MSGFPlus / msgfplus

MS-GF+ (aka MSGF+ or MSGFPlus) performs peptide identification by scoring MS/MS spectra against peptides derived from a protein sequence database.
Other
77 stars 36 forks source link

Unexpected low sensitivity for asp-n digested samples #137

Open JB91451 opened 2 years ago

JB91451 commented 2 years ago

Describe the question or problem Is there anything known about sensitivity issues for HCD / Asp-N workflows?

Details Dear MSGF+ developers,

I am currently analysing a batch of samples, either digested with lys-c or asp-n. All samples were measured on a QExactive and are searched against a six-frame genome-translation derived database containing peptides generated by the corresponding enzyme. As the sample files are searched with Comet, MS-Fragger and MSGF+, the post-processing involves a peptideProphet and iProphet pipeline and thus the conversion of mzident to pepXML (using CLevel=2).

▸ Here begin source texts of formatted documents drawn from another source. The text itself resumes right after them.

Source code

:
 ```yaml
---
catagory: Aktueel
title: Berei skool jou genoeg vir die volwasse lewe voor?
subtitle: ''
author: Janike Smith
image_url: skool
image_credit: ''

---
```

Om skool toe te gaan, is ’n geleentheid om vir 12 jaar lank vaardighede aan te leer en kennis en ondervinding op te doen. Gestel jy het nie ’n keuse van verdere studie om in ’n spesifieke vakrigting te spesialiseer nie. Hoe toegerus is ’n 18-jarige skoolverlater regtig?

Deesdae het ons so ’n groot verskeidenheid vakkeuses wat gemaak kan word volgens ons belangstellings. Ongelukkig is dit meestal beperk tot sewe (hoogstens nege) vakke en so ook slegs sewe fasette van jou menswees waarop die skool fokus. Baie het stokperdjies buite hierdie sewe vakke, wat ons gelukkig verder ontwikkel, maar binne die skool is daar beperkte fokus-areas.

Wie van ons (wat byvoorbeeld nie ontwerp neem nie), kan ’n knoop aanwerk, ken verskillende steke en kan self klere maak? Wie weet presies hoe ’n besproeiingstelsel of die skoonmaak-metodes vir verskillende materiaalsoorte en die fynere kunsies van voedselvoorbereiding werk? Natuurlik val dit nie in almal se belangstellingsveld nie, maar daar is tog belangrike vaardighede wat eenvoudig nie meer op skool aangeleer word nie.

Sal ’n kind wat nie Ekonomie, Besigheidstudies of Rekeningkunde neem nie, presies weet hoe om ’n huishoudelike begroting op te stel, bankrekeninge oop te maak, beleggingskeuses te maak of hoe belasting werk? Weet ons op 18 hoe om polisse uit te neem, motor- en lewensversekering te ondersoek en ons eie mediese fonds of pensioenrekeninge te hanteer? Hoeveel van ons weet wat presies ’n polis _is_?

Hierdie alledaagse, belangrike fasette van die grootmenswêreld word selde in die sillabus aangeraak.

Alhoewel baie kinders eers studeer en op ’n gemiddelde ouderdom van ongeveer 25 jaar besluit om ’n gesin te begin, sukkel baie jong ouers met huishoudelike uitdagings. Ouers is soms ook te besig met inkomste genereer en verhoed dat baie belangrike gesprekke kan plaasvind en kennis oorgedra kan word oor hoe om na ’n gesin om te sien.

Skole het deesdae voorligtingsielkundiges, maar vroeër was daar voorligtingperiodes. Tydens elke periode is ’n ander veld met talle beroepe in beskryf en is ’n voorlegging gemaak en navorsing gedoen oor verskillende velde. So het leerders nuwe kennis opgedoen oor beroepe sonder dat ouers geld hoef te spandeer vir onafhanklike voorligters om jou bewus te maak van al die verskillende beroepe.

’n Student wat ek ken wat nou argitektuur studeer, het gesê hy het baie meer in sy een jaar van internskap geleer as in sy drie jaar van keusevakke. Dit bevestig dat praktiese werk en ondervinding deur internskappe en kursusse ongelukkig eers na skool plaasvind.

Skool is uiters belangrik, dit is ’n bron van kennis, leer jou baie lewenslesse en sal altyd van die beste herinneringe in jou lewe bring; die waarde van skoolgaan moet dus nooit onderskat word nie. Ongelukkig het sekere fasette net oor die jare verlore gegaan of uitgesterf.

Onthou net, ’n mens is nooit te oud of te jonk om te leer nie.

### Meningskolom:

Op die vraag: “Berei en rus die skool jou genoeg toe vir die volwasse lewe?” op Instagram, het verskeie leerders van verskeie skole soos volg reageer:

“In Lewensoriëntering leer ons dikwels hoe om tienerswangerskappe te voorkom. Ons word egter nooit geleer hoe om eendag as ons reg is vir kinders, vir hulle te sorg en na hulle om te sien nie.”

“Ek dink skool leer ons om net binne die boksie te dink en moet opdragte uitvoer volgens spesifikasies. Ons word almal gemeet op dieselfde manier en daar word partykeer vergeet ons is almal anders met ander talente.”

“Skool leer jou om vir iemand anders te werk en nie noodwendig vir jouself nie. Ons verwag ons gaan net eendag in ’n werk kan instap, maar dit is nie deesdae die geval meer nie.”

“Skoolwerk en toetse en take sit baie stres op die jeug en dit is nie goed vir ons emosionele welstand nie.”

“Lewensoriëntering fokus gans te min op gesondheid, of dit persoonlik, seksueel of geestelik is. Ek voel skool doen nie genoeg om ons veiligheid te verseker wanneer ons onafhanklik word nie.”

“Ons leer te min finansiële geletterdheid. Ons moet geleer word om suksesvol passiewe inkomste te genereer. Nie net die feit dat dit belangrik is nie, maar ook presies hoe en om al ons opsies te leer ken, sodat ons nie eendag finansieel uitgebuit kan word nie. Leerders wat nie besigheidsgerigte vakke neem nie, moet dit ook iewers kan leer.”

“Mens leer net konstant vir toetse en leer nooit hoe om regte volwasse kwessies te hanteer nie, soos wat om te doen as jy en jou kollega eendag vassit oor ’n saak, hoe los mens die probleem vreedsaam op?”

However, while for lys-c there is consistently between 10 and 15% more identified spectra at 0.1% FDR for MSGF+ compared to comet (MS-Fragger searches did not yet run but the range should be the same), there is an extreme drop in MSGF+'s sensitivity when it comes to the asp-n digested samples: ~3000 vs. 700 identified spectra; 15000 vs. 4200; 12000 vs. 2600. The samples are different fractions, not replicates, so the difference between them is expected.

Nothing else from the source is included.